(Stored dataset items)
● ● ● ● ●

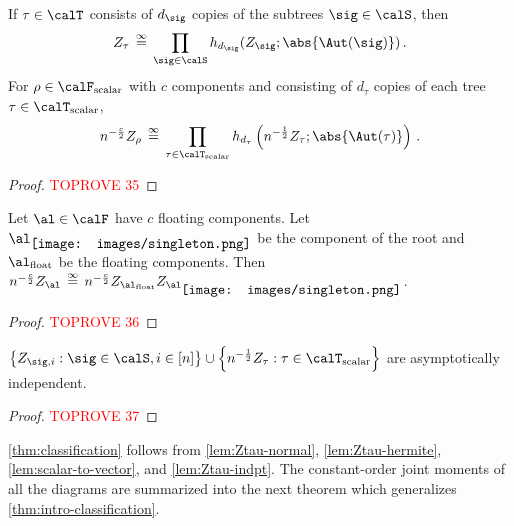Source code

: \documentclass[12pt]{article}
\newcommand{\smallrootpic}{\vcenter{\hbox{\texttt{[image: images/singleton.png]}}}}
\newcommand{\scalar}{\textnormal{scalar}}
\newcommand{\eqinf}{\,\overset{\infty}{=}\,}
\begin{document}
\begin{lemma}\label{lem:Ztau-hermite}
    If $\tau \in \calT$ consists of
    $d_\sig$ copies of the subtrees $\sig \in \calS$, then
    \[Z_{\tau} \eqinf \prod_{\sig \in \calS} h_{d_\sig}(Z_{\sig}; \abs{\Aut(\sig)})\,.\]
    For $\rho \in \calF_{\scalar}$ with $c$ components and
    consisting of $d_\tau$ copies of each tree $\tau \in \calT_{\scalar}$,
    \[n^{-\frac c 2} Z_\rho \eqinf \prod_{\tau \in \calT_{\scalar}} h_{d_\tau}\left(n^{-\frac 1 2}Z_{\tau}; \abs{\Aut(\tau)}\right)\,.\]
\end{lemma}
\begin{proof}\textcolor{red}{TOPROVE 35}\end{proof}


\begin{lemma}\label{lem:scalar-to-vector}
    Let $\al \in \calF$ have $c$ floating components.
    Let $\al_{\smallrootpic}$ be the component of the root
    and $\al_{\textnormal{float}}$ be the floating components. Then
    $n^{- \frac c 2}Z_\al \eqinf n^{- \frac c 2} Z_{\al_{\textnormal{float}}}Z_{\al_{\smallrootpic}}$.
\end{lemma}
\begin{proof}\textcolor{red}{TOPROVE 36}\end{proof}


\begin{lemma}
\label{lem:Ztau-indpt}
    $\left\{Z_{\sig, i} : \sig \in \calS, i \in [n]\right\} \cup \left\{n^{-\frac 1 2}Z_\tau : \tau \in \calT_{\scalar}\right\}$ are asymptotically
    independent.
\end{lemma}
\begin{proof}\textcolor{red}{TOPROVE 37}\end{proof}

\cref{thm:classification} follows from \cref{lem:Ztau-normal}, \cref{lem:Ztau-hermite}, \cref{lem:scalar-to-vector}, and \cref{lem:Ztau-indpt}.
The constant-order joint moments of all the diagrams
are summarized into the next theorem which generalizes \cref{thm:intro-classification}.
\end{document}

● ● ● ● ●

**ASSIGNMENT:** Set down every entry exactly as it appears, but skip the pictures.

**EXERCISE RESPONSE:**
Source code

: \documentclass[12pt]{article}
\newcommand{\smallrootpic}{\vcenter{\hbox{\texttt{[image: images/singleton.png]}}}}
\newcommand{\scalar}{\textnormal{scalar}}
\newcommand{\eqinf}{\,\overset{\infty}{=}\,}
\begin{document}
\begin{lemma}\label{lem:Ztau-hermite}
    If $\tau \in \calT$ consists of
    $d_\sig$ copies of the subtrees $\sig \in \calS$, then
    \[Z_{\tau} \eqinf \prod_{\sig \in \calS} h_{d_\sig}(Z_{\sig}; \abs{\Aut(\sig)})\,.\]
    For $\rho \in \calF_{\scalar}$ with $c$ components and
    consisting of $d_\tau$ copies of each tree $\tau \in \calT_{\scalar}$,
    \[n^{-\frac c 2} Z_\rho \eqinf \prod_{\tau \in \calT_{\scalar}} h_{d_\tau}\left(n^{-\frac 1 2}Z_{\tau}; \abs{\Aut(\tau)}\right)\,.\]
\end{lemma}
\begin{proof}\textcolor{red}{TOPROVE 35}\end{proof}


\begin{lemma}\label{lem:scalar-to-vector}
    Let $\al \in \calF$ have $c$ floating components.
    Let $\al_{\smallrootpic}$ be the component of the root
    and $\al_{\textnormal{float}}$ be the floating components. Then
    $n^{- \frac c 2}Z_\al \eqinf n^{- \frac c 2} Z_{\al_{\textnormal{float}}}Z_{\al_{\smallrootpic}}$.
\end{lemma}
\begin{proof}\textcolor{red}{TOPROVE 36}\end{proof}


\begin{lemma}
\label{lem:Ztau-indpt}
    $\left\{Z_{\sig, i} : \sig \in \calS, i \in [n]\right\} \cup \left\{n^{-\frac 1 2}Z_\tau : \tau \in \calT_{\scalar}\right\}$ are asymptotically
    independent.
\end{lemma}
\begin{proof}\textcolor{red}{TOPROVE 37}\end{proof}

\cref{thm:classification} follows from \cref{lem:Ztau-normal}, \cref{lem:Ztau-hermite}, \cref{lem:scalar-to-vector}, and \cref{lem:Ztau-indpt}.
The constant-order joint moments of all the diagrams
are summarized into the next theorem which generalizes \cref{thm:intro-classification}.
\end{document}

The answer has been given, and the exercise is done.